Return the full set of entries precisely. Do not carry over any pictures.
Top of INPUT DATA
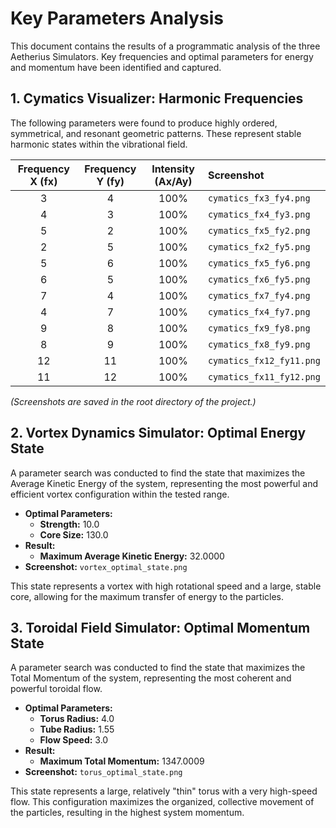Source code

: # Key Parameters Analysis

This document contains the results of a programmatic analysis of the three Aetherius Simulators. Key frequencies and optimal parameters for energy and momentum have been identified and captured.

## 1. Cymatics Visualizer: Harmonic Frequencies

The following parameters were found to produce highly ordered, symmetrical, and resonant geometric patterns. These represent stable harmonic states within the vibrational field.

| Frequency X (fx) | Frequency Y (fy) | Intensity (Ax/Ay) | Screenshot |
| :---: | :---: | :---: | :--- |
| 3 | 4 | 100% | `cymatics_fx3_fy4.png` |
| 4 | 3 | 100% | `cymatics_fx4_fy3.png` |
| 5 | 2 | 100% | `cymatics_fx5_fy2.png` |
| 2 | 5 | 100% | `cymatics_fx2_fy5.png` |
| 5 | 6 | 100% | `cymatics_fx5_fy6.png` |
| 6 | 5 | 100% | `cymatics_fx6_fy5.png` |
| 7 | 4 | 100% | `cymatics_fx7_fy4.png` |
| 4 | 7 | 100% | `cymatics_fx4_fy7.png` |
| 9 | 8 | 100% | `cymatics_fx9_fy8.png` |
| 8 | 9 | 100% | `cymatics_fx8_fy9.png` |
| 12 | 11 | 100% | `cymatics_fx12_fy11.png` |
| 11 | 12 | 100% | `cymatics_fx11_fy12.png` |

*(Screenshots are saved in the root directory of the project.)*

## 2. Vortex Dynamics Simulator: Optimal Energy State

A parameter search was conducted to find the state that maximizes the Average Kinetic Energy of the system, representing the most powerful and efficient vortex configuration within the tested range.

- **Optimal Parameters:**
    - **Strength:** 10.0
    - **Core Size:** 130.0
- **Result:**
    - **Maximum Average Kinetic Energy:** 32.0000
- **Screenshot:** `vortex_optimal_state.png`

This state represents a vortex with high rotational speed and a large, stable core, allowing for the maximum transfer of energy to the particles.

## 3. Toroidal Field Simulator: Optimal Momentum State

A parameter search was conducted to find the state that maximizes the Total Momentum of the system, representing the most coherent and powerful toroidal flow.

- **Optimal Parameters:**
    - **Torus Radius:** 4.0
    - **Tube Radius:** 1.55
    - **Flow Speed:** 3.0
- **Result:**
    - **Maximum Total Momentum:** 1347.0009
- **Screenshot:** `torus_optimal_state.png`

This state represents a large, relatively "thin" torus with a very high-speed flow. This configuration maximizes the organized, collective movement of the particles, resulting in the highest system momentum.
Bottom of INPUT DATA
### TASK RESULT
Source code

: # Key Parameters Analysis

This document contains the results of a programmatic analysis of the three Aetherius Simulators. Key frequencies and optimal parameters for energy and momentum have been identified and captured.

## 1. Cymatics Visualizer: Harmonic Frequencies

The following parameters were found to produce highly ordered, symmetrical, and resonant geometric patterns. These represent stable harmonic states within the vibrational field.

| Frequency X (fx) | Frequency Y (fy) | Intensity (Ax/Ay) | Screenshot |
| :---: | :---: | :---: | :--- |
| 3 | 4 | 100% | `cymatics_fx3_fy4.png` |
| 4 | 3 | 100% | `cymatics_fx4_fy3.png` |
| 5 | 2 | 100% | `cymatics_fx5_fy2.png` |
| 2 | 5 | 100% | `cymatics_fx2_fy5.png` |
| 5 | 6 | 100% | `cymatics_fx5_fy6.png` |
| 6 | 5 | 100% | `cymatics_fx6_fy5.png` |
| 7 | 4 | 100% | `cymatics_fx7_fy4.png` |
| 4 | 7 | 100% | `cymatics_fx4_fy7.png` |
| 9 | 8 | 100% | `cymatics_fx9_fy8.png` |
| 8 | 9 | 100% | `cymatics_fx8_fy9.png` |
| 12 | 11 | 100% | `cymatics_fx12_fy11.png` |
| 11 | 12 | 100% | `cymatics_fx11_fy12.png` |

*(Screenshots are saved in the root directory of the project.)*

## 2. Vortex Dynamics Simulator: Optimal Energy State

A parameter search was conducted to find the state that maximizes the Average Kinetic Energy of the system, representing the most powerful and efficient vortex configuration within the tested range.

- **Optimal Parameters:**
    - **Strength:** 10.0
    - **Core Size:** 130.0
- **Result:**
    - **Maximum Average Kinetic Energy:** 32.0000
- **Screenshot:** `vortex_optimal_state.png`

This state represents a vortex with high rotational speed and a large, stable core, allowing for the maximum transfer of energy to the particles.

## 3. Toroidal Field Simulator: Optimal Momentum State

A parameter search was conducted to find the state that maximizes the Total Momentum of the system, representing the most coherent and powerful toroidal flow.

- **Optimal Parameters:**
    - **Torus Radius:** 4.0
    - **Tube Radius:** 1.55
    - **Flow Speed:** 3.0
- **Result:**
    - **Maximum Total Momentum:** 1347.0009
- **Screenshot:** `torus_optimal_state.png`

This state represents a large, relatively "thin" torus with a very high-speed flow. This configuration maximizes the organized, collective movement of the particles, resulting in the highest system momentum.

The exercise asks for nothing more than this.